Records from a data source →
——

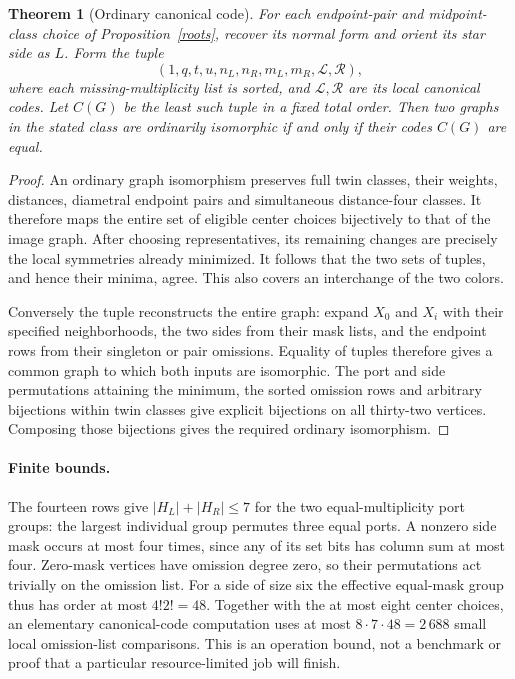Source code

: \documentclass[11pt]{article}
\newtheorem{theorem}{Theorem}
\begin{document}
\begin{theorem}[Ordinary canonical code]
For each endpoint-pair and midpoint-class choice of
Proposition~\ref{roots}, recover its normal form and orient its star side
as $L$. Form the tuple
\[
 (1,q,t,u,n_L,n_R,m_L,m_R,\mathcal L,\mathcal R),
\]
where each missing-multiplicity list is sorted, and $\mathcal L,\mathcal R$
are its local canonical codes. Let $C(G)$ be the least such tuple in a
fixed total order. Then two graphs in the stated class are ordinarily
isomorphic if and only if their codes $C(G)$ are equal.
\end{theorem}
\begin{proof}
An ordinary graph isomorphism preserves full twin classes, their weights,
distances, diametral endpoint pairs and simultaneous distance-four
classes. It therefore maps the entire set of eligible center choices
bijectively to that of the image graph. After choosing representatives,
its remaining changes are precisely the local symmetries already
minimized. It follows that the two sets of tuples, and hence their
minima, agree. This also covers an interchange of the two colors.

Conversely the tuple reconstructs the entire graph: expand $X_0$ and
$X_i$ with their specified neighborhoods, the two sides from their mask
lists, and the endpoint rows from their singleton or pair omissions.
Equality of tuples therefore gives a common graph to which both inputs
are isomorphic. The port and side permutations attaining the minimum,
the sorted omission rows and arbitrary bijections within twin classes
give explicit bijections on all thirty-two vertices. Composing those
bijections gives the required ordinary isomorphism.
\end{proof}

\paragraph{Finite bounds.}
The fourteen rows give $|H_L|+|H_R|\leq7$ for the two equal-multiplicity
port groups: the largest individual group permutes three equal ports.
A nonzero side mask occurs at most four times, since any of its set bits
has column sum at most four. Zero-mask vertices have omission degree
zero, so their permutations act trivially on the omission list. For a
side of size six the effective equal-mask group thus has order at most
$4!2!=48$. Together with the at most eight center choices, an elementary
canonical-code computation uses at most $8\cdot7\cdot48=2\,688$ small
local omission-list comparisons. This is an operation bound, not a
benchmark or proof that a particular resource-limited job will finish.
\end{document}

——

ABOUT THIS TASK → The records above need retyping in full. Omit the pictures, and change nothing else.

EXERCISE ANSWER →
Source code

: \documentclass[11pt]{article}
\newtheorem{theorem}{Theorem}
\begin{document}
\begin{theorem}[Ordinary canonical code]
For each endpoint-pair and midpoint-class choice of
Proposition~\ref{roots}, recover its normal form and orient its star side
as $L$. Form the tuple
\[
 (1,q,t,u,n_L,n_R,m_L,m_R,\mathcal L,\mathcal R),
\]
where each missing-multiplicity list is sorted, and $\mathcal L,\mathcal R$
are its local canonical codes. Let $C(G)$ be the least such tuple in a
fixed total order. Then two graphs in the stated class are ordinarily
isomorphic if and only if their codes $C(G)$ are equal.
\end{theorem}
\begin{proof}
An ordinary graph isomorphism preserves full twin classes, their weights,
distances, diametral endpoint pairs and simultaneous distance-four
classes. It therefore maps the entire set of eligible center choices
bijectively to that of the image graph. After choosing representatives,
its remaining changes are precisely the local symmetries already
minimized. It follows that the two sets of tuples, and hence their
minima, agree. This also covers an interchange of the two colors.

Conversely the tuple reconstructs the entire graph: expand $X_0$ and
$X_i$ with their specified neighborhoods, the two sides from their mask
lists, and the endpoint rows from their singleton or pair omissions.
Equality of tuples therefore gives a common graph to which both inputs
are isomorphic. The port and side permutations attaining the minimum,
the sorted omission rows and arbitrary bijections within twin classes
give explicit bijections on all thirty-two vertices. Composing those
bijections gives the required ordinary isomorphism.
\end{proof}

\paragraph{Finite bounds.}
The fourteen rows give $|H_L|+|H_R|\leq7$ for the two equal-multiplicity
port groups: the largest individual group permutes three equal ports.
A nonzero side mask occurs at most four times, since any of its set bits
has column sum at most four. Zero-mask vertices have omission degree
zero, so their permutations act trivially on the omission list. For a
side of size six the effective equal-mask group thus has order at most
$4!2!=48$. Together with the at most eight center choices, an elementary
canonical-code computation uses at most $8\cdot7\cdot48=2\,688$ small
local omission-list comparisons. This is an operation bound, not a
benchmark or proof that a particular resource-limited job will finish.
\end{document}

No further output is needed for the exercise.